BEGIN

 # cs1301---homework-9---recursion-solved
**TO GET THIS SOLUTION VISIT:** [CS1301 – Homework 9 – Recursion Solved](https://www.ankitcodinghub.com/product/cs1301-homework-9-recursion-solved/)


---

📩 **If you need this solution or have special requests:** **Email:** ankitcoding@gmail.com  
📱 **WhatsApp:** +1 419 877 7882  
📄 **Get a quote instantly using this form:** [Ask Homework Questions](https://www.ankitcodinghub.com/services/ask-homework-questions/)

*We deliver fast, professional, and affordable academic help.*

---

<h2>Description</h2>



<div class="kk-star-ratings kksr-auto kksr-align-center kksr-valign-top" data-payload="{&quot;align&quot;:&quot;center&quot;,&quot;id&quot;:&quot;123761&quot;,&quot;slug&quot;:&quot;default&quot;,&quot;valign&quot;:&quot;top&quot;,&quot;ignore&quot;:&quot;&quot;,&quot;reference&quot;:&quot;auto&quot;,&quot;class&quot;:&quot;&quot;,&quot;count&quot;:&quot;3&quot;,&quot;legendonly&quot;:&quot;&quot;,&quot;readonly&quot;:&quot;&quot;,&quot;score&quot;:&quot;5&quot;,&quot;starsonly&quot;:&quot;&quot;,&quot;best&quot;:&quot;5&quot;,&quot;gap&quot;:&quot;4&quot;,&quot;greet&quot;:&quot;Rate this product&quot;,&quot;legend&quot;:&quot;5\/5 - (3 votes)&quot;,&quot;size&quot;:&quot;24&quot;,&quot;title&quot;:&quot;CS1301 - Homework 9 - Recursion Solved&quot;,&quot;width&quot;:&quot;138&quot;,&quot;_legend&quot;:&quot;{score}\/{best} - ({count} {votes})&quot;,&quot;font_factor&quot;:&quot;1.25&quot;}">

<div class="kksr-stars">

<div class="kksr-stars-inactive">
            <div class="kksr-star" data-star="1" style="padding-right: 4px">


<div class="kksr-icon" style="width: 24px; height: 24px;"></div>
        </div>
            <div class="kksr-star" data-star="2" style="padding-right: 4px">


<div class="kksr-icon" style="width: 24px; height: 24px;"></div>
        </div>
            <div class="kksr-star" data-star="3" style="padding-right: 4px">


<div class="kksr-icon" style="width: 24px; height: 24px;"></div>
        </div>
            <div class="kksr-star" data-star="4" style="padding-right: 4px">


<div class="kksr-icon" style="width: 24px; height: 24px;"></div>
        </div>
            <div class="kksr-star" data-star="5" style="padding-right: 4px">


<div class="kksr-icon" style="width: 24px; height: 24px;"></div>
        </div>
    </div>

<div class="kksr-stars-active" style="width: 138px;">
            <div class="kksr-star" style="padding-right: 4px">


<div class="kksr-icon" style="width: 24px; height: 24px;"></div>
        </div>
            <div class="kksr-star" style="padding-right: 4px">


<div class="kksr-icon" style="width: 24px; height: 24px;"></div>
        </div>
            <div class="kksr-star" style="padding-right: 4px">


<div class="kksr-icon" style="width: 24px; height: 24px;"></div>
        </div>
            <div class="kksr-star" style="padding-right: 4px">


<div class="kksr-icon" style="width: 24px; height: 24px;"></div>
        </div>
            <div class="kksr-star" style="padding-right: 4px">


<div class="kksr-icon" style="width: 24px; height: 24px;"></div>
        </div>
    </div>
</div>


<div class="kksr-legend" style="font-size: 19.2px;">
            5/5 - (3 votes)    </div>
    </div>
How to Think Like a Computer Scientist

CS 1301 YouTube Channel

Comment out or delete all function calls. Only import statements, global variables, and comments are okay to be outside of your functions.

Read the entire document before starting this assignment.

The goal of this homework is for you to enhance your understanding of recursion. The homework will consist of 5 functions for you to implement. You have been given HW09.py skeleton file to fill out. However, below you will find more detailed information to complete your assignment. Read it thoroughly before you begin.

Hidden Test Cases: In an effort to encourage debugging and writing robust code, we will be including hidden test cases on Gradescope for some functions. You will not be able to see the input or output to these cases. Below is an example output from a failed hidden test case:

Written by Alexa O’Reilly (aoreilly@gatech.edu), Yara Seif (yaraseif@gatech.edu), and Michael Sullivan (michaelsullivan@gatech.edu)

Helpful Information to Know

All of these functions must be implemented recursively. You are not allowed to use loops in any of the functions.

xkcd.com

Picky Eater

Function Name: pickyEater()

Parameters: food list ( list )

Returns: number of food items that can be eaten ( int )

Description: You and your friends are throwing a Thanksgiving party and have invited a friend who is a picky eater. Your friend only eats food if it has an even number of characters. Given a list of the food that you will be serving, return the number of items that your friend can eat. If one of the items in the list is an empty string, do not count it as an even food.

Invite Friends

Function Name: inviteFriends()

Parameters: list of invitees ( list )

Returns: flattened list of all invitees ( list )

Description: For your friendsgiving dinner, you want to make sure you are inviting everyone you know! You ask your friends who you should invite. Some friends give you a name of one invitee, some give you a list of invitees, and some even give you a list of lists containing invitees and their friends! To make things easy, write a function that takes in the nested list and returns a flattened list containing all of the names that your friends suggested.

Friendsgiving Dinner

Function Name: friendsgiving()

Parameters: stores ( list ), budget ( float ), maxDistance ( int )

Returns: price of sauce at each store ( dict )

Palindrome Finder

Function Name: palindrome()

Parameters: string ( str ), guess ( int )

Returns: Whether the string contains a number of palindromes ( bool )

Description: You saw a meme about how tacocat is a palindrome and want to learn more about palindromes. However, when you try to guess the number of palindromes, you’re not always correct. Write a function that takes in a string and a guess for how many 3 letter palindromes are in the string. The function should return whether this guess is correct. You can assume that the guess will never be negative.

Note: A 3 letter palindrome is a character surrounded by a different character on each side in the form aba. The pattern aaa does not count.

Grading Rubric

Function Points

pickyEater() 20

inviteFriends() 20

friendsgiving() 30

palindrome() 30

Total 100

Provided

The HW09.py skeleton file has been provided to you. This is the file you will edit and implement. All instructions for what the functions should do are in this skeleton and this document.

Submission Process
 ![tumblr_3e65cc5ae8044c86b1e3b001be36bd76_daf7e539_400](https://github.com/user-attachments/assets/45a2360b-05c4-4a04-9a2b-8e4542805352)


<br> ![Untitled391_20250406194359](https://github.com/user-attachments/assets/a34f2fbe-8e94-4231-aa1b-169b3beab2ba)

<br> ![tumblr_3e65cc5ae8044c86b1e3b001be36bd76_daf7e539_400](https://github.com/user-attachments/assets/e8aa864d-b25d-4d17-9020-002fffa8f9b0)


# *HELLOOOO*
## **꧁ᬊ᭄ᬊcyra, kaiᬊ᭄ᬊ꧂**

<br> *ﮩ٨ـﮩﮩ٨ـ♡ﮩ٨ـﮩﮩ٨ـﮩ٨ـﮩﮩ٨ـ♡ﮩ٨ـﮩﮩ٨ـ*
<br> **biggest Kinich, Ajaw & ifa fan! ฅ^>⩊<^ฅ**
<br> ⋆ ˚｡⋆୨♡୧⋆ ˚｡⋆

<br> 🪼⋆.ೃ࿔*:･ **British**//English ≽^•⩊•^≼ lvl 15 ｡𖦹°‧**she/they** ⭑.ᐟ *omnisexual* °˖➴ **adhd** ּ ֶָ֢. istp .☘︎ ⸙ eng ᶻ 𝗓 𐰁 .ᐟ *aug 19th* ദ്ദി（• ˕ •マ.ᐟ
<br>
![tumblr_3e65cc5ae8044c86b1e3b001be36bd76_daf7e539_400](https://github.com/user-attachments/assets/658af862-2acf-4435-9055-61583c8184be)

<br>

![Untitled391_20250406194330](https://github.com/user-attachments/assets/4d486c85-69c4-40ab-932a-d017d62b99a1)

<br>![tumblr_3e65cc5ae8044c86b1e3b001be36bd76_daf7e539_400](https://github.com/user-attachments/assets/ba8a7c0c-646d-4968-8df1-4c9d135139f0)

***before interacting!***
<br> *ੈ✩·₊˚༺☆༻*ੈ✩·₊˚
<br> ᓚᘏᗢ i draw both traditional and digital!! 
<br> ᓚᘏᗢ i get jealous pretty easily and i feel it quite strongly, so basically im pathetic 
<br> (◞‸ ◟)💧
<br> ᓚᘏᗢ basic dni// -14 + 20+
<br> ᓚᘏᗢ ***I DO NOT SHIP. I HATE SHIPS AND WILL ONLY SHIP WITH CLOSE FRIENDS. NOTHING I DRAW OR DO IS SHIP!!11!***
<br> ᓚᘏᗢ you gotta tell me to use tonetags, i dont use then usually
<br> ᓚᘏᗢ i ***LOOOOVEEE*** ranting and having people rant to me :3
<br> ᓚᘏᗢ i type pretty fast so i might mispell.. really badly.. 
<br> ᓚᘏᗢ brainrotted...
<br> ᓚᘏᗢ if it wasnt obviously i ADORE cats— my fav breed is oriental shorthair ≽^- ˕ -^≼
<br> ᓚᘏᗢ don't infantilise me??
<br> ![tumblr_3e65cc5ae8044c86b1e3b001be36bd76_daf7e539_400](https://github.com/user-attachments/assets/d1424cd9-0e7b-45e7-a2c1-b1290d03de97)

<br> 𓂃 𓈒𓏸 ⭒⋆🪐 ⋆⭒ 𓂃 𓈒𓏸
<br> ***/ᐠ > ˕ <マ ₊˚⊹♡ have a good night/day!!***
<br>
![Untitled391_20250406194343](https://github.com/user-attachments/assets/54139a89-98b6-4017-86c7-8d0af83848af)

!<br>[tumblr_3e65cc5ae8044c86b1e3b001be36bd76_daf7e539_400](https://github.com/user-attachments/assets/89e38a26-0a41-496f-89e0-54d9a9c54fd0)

END

▶ [WORK INSTRUCTION]
Go through the lines above and count those with "guess"; report only the number.

▶ [YOUR RESPONSE]
2